Vrsic also inquired if everything was in order from their perspective, and was
again advised that it was.
[4] The Company was reasonably
successful, increasing its workforce and its sales over the years. Mr. Vrsic
acknowledged that after 9/11, and again with difficulties in the steel industry
and later in the automobile industry, business, and more importantly cash flow,
became more difficult. Not, however, until the summer of 2006 did Mr. Vrsic
appreciate the severity of the Company’s financial woes. He had relied upon
financial statements which suggested business was okay. His father, who had
suffered a stroke in 2003, and remained only peripherally involved in the Company,
advised Mr. Vrsic in 2006 that there was a problem with tax remittances. Since
some time in 2005 Ms. Armstrong had, according to Mr. Vrsic, been preparing
cheques for remittance to CRA, but had not been sending them in. Mr. Vrsic did
not catch this, not having checked to see if all cheques had cleared. He
testified he had external accountants, who he met with once a year, but
apparently they too did not identify this failure, assuming that remittances
were simply being made.
[5] Mr. Vrsic, recognizing the
Company’s financial future was quickly turning south, poured $300,000 of his
own money into the business in 2006. He had tried imposing a strict 30-day time
period on customers for payments of accounts, but some of his major customers
ignored the request and paid late.
[6] When Mr. Vrsic determined
what Ms. Armstrong was doing he confronted her. She left. She had been a 20-year
valued employee and simply left, leaving bookkeeping affairs to Mr. Vrsic,
including not providing a passcode to gain access to computer records.

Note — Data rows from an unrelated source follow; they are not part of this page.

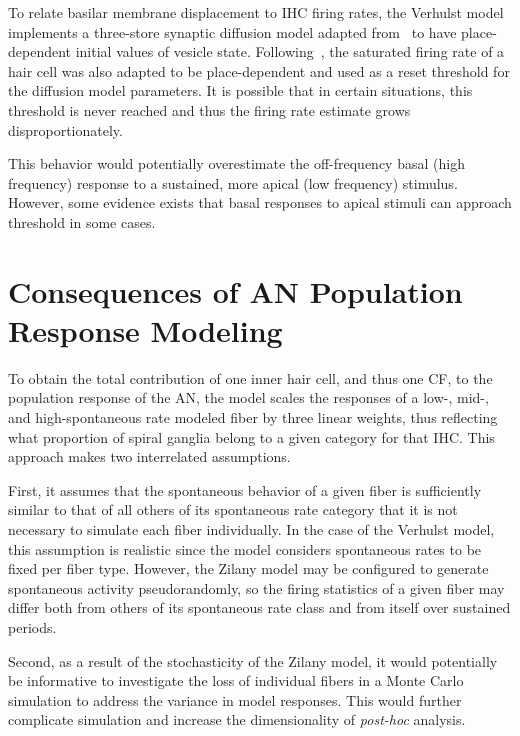 To relate basilar membrane displacement to IHC firing rates, the Verhulst model implements a three-store synaptic diffusion model adapted from~\cite{Westerman1988Diffusion} to have place-dependent initial values of vesicle state.   Following~\cite{Liberman1978AuditoryNerve}, the saturated firing rate of a hair cell was also adapted to be place-dependent and used as a reset threshold for the diffusion model parameters.  It is possible that in certain situations, this threshold is never reached and thus the firing rate estimate grows disproportionately.  

This behavior would potentially overestimate the off-frequency basal (high frequency) response to a sustained, more apical (low frequency) stimulus.  However, some evidence exists \citep{Kiang1974Tails,Yates1990Basilar} that basal responses to apical stimuli can approach threshold in some cases. 

\section{Consequences of AN Population Response Modeling} %
\label{sec:consequences_of_percentage_weighting_degradation_for_synaptopathy}
To obtain the total contribution of one inner hair cell, and thus one CF, to the population response of the AN, the model scales the responses of a low-, mid-, and high-spontaneous rate modeled fiber by three linear weights, thus reflecting what proportion of spiral ganglia belong to a given category for that IHC.  This approach makes two interrelated assumptions.  

First, it assumes that the spontaneous behavior of a given fiber is sufficiently similar to that of all others of its spontaneous rate category that it is not necessary to simulate each fiber individually.  In the case of the Verhulst model, this assumption is realistic since the model considers spontaneous rates to be fixed per fiber type.  However, the Zilany model may be configured to generate spontaneous activity pseudorandomly, so the firing statistics of a given fiber may differ both from others of its spontaneous rate class and from itself over sustained periods.  

Second, as a result of the stochasticity of the Zilany model, it would potentially be informative to investigate the loss of individual fibers in a Monte Carlo simulation to address the variance in model responses.  This would further complicate simulation and increase the dimensionality of \emph{post-hoc} analysis.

[7] Mr. Vrsic believed that the
only way to meet the Company’s obligations, including the tax liability, was to
sell the Company’s assets. He pursued a deal with a competitor, thinking they
would get paid out at least $300,000 for the Company’s inventory. The
competitor balked and Mr. Vrsic eventually unloaded the inventory for just
$5,000. He had made a conscious decision to ensure that his employees were
looked after, with the Company’s limited resources.

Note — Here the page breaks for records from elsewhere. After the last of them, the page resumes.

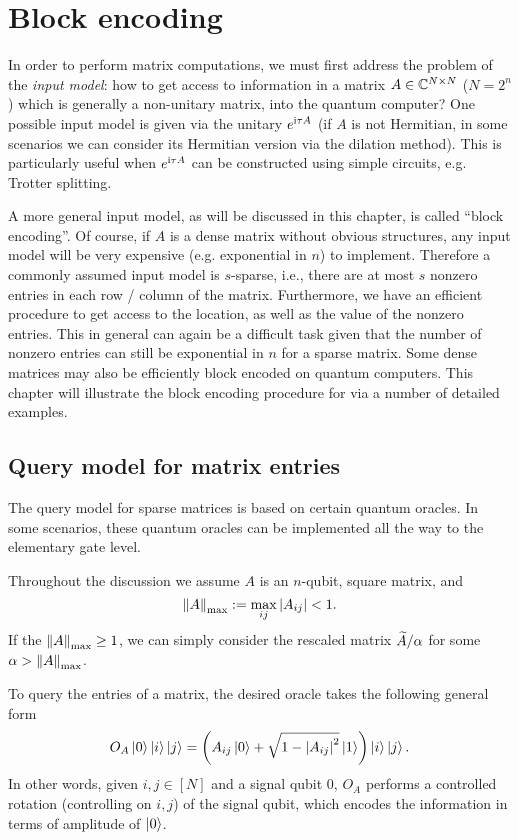 \chapter{Block encoding}

In order to perform matrix computations, we must first address the problem of the \textit{input model}: how to get access to information in a matrix $A\in\mathbb{C}^{N\times N}$ ($N=2^n$) which is generally a non-unitary matrix, into the quantum computer? 
One possible input model is given via the unitary $e^{\mathrm{i} \tau A}$ (if $A$ is not Hermitian, in some scenarios we can consider its Hermitian version via the dilation method). 
This is particularly useful when $e^{\mathrm{i} \tau A}$ can be constructed using simple circuits, e.g. Trotter splitting.

A more general input model, as will be discussed in this chapter, is called ``block encoding''.
Of course, if $A$ is a dense matrix without obvious structures, any input model will be very expensive (e.g. exponential in $n$) to implement.
Therefore a commonly assumed input model is $s$-sparse, i.e., there are at most $s$ nonzero entries in each row / column of the matrix.
Furthermore, we have an efficient procedure to get access to the location, as well as the value of the nonzero entries.
This in general can again be a difficult task given that the number of nonzero entries can still be exponential in $n$ for a sparse matrix.
Some dense matrices may also be efficiently block encoded on quantum computers.
This chapter will illustrate the block encoding procedure for via a number of detailed examples. 

\section{Query model for matrix entries}

The query model for sparse matrices is based on certain quantum oracles. In some scenarios, these quantum oracles can be implemented all the way to the elementary gate level. 

Throughout the discussion we assume $A$ is an $n$-qubit, square matrix, and
\begin{equation}
\left\lVert A\right\rVert_{\max}:=\max_{ij} \left\lvert A_{ij}\right\rvert< 1.
\end{equation}
If the $\left\lVert A\right\rVert_{\max}\ge1$, we can simply consider the rescaled matrix $\widetilde{A}/\alpha$ for some $\alpha>\left\lVert A\right\rVert_{\max}$.

To query the entries of a matrix, the desired oracle takes the following general form
\begin{equation}
O_A \ket{0}\ket{i}\ket{j}=\left(A_{ij}\ket{0}+\sqrt{1-\left\lvert A_{ij}\right\rvert^2}\ket{1}\right)\ket{i}\ket{j}.
\label{eqn:entry_oracle}
\end{equation}
In other words, given $i,j\in[N]$ and a signal qubit $0$, $O_A$ performs a controlled rotation (controlling on $i,j$) of the signal qubit, which encodes the information in terms of amplitude of $\ket{0}$.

[8] The Company’s sales went
from $100,000 a month to less than $25,000 a month in the dying months of the Company’s
life. Mr. Vrsic acknowledged, in an emotional outburst, that the failure of the
Company to pay the taxes was his fault, though he tried to generate sufficient
funds by first depositing $300,000 into the Company and next by attempting to
sell the inventory.
[9] Mr. Qadir, from CRA,
testified that the CRA estimated AC’s liability for the first two quarters of
2007 based on the past sales history. Also, given that AC did not file any returns
for those two quarters, the Government did not take account of any Input Tax
Credits ("ITC") in calculating AC’s liability. The Government
attempted unsuccessfully to collect the amount owing from AC. It then proceeded
to file the necessary certificate before pursuing the director, Mr. Vrsic.
Issues
i)
Is the due
diligence defense available to Mr. Vrsic?
ii)
Can the
underlying corporate assessment be reviewed?
iii)
If so, is it a
correct assessment?
Analysis
[10] The provisions in play are
subsections 323(1), (2) and (3) of the Excise Tax Act (the "Act"):
323(1) If
a corporation fails to
remit an amount of net tax as required
under subsection 228(2) or (2.3) or to pay an amount as required
under section 230.1 that was paid to, or was applied to the liability of, the corporation as a net tax refund, the
directors of the corporation at the
time the corporation was
required to remit or pay, as the case may be, the amount are jointly and
severally, or solitarily, liable, together with the corporation, to pay
the amount and any
interest on, or penalties relating to, the amount.
(2) A
director of a corporation is not
liable under subsection (1) unless
(a) a certificate for the amount of the corporation's
liability referred to in that subsection has been registered in the Federal Court under
section 316
and execution for that amount has been
returned unsatisfied in whole or in part;
(b) the corporation has
commenced liquidation or dissolution proceedings or has been dissolved and a
claim for the amount of the corporation's
liability referred to in subsection (1) has been proved
within six months after the earlier of the date of commencement of the
proceedings and the date of dissolution; or
(c) the corporation has made
an assignment or a bankruptcy order has been made against it under the Bankruptcy
and Insolvency Act and a claim for the amount of the corporation's
liability referred to in subsection (1) has been proved
within six months after the date of the assignment or bankruptcy order.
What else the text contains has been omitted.